Exactly the lines below, starting with the one containing "#### To use" and going on through the one containing "- all requirements from the test task;", must be reproduced, both ends included, and no pictures with them.

_DATA EXCERPTS_.
──────────────────────────────

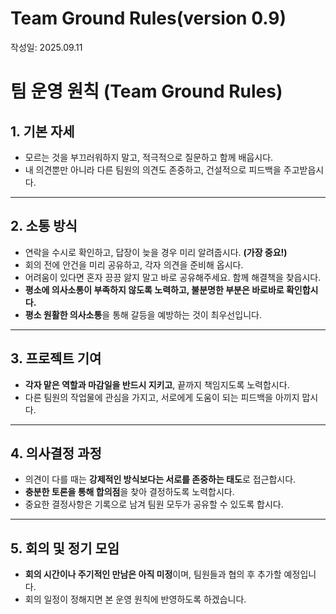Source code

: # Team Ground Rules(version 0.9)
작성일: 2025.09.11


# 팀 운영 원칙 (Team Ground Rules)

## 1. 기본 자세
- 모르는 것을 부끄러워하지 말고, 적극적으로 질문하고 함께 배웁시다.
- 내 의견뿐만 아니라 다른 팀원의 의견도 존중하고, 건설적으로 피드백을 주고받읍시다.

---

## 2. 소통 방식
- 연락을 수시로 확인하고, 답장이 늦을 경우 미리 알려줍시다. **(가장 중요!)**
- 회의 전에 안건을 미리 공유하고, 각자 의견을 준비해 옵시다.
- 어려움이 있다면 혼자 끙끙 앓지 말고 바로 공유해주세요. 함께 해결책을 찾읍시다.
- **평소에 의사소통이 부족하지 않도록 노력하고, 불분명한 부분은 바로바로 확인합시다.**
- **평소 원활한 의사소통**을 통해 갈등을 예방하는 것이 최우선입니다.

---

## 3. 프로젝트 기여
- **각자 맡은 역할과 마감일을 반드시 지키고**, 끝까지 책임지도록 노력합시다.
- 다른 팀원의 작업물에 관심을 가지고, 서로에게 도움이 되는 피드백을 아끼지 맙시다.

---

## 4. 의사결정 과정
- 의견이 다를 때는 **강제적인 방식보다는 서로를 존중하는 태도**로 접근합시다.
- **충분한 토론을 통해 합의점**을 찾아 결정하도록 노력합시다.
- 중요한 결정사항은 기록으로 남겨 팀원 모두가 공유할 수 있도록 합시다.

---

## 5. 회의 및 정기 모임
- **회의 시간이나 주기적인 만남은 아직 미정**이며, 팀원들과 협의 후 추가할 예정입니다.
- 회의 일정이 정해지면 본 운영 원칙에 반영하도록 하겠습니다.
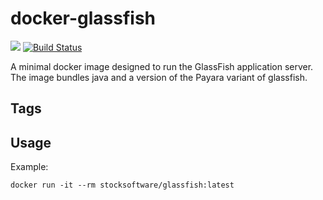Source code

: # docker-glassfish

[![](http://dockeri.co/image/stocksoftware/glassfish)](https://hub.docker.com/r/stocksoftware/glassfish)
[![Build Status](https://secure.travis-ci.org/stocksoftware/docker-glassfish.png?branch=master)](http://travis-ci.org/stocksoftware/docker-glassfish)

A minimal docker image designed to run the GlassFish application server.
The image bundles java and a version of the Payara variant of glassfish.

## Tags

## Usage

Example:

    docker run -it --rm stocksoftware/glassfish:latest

──────────────────────────────

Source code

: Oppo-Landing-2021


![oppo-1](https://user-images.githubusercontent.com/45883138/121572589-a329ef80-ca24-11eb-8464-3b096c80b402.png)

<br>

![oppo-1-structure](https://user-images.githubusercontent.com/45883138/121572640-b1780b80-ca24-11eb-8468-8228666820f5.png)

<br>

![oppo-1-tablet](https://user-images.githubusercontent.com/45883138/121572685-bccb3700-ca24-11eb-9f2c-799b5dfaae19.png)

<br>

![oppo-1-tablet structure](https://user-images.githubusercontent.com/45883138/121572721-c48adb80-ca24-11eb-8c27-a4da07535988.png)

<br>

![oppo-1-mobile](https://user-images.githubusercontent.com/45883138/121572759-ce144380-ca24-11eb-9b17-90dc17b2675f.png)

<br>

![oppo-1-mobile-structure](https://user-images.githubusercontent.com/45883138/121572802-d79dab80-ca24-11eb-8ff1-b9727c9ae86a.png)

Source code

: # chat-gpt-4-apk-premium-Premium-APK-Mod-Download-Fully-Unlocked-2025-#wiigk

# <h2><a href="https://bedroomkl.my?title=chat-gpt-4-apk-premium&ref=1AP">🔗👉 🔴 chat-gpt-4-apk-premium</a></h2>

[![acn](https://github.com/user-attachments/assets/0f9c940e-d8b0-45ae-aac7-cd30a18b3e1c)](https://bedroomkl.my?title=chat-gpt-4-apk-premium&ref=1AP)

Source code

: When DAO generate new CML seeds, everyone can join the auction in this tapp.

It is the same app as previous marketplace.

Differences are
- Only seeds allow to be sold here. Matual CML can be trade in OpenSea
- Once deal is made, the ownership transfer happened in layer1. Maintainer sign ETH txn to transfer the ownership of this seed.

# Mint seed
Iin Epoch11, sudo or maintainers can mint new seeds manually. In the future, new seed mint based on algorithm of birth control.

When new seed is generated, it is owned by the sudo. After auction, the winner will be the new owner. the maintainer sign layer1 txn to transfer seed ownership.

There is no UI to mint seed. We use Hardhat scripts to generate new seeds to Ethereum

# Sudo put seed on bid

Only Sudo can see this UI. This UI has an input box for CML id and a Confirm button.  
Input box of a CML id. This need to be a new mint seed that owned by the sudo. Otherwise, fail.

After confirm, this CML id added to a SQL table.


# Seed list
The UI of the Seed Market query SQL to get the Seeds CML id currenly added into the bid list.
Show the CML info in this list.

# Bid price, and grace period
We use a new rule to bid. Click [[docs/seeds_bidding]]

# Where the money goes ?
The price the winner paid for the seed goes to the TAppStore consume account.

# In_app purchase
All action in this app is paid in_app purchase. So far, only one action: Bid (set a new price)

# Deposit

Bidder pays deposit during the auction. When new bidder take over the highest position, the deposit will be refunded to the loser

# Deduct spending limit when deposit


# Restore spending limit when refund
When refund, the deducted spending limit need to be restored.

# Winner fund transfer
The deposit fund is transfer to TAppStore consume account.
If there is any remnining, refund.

──────────────────────────────

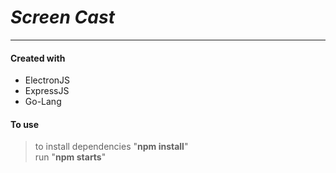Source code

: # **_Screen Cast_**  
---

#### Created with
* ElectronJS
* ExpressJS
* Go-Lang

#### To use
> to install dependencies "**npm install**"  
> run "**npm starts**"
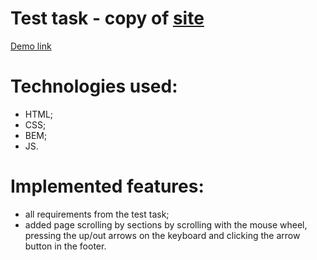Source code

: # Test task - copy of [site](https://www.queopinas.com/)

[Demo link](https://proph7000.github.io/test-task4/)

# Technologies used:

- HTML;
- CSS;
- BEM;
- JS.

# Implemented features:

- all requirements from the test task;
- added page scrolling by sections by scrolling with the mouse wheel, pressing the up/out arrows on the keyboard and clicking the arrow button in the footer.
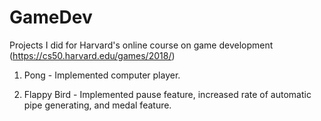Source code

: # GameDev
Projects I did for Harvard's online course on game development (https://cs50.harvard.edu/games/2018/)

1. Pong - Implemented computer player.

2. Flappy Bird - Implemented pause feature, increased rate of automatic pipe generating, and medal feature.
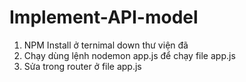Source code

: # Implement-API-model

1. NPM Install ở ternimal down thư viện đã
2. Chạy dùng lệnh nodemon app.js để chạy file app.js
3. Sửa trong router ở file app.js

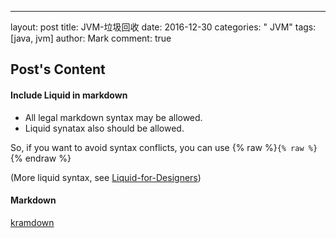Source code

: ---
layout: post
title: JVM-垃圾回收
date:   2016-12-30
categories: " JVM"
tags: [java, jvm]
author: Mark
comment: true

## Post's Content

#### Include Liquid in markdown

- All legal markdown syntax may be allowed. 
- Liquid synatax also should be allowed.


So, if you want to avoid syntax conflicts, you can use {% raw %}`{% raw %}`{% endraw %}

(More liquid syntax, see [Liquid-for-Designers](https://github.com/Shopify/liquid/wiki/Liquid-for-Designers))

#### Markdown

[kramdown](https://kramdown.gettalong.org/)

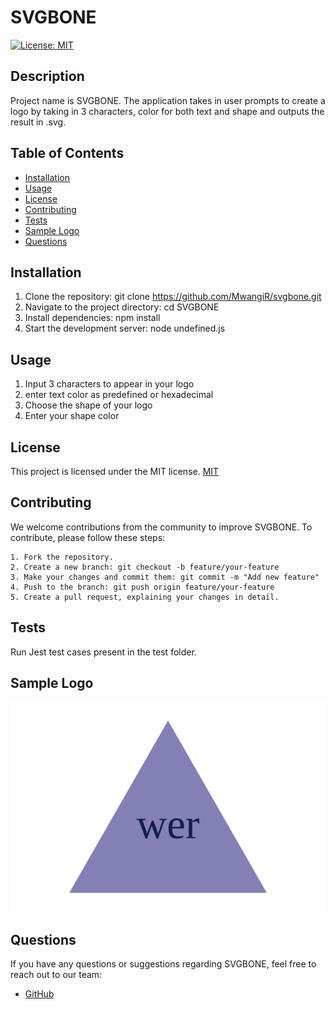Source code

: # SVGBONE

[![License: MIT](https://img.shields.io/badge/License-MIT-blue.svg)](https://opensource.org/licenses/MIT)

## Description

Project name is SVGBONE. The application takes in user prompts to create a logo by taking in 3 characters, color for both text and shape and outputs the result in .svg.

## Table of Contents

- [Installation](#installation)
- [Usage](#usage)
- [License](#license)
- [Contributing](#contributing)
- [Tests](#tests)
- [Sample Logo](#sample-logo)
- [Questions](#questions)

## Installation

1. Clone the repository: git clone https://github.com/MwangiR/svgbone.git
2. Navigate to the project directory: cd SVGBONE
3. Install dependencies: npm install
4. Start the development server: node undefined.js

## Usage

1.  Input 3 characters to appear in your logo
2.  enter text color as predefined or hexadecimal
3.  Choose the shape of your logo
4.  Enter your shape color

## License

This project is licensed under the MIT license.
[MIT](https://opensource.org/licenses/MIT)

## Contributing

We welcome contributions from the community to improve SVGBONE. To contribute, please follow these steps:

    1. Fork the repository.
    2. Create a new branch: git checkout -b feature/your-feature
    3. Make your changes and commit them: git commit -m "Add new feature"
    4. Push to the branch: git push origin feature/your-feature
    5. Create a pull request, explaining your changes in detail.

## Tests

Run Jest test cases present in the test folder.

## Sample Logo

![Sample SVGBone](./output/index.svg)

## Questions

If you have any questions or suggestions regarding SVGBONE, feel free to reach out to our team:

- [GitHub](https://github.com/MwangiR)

──────────────────────────────

_SOLUTION_.
#### To use
> to install dependencies "**npm install**"  
> run "**npm starts**"
Source code

: # Test task - copy of [site](https://www.queopinas.com/)

[Demo link](https://proph7000.github.io/test-task4/)

# Technologies used:

- HTML;
- CSS;
- BEM;
- JS.

# Implemented features:

- all requirements from the test task;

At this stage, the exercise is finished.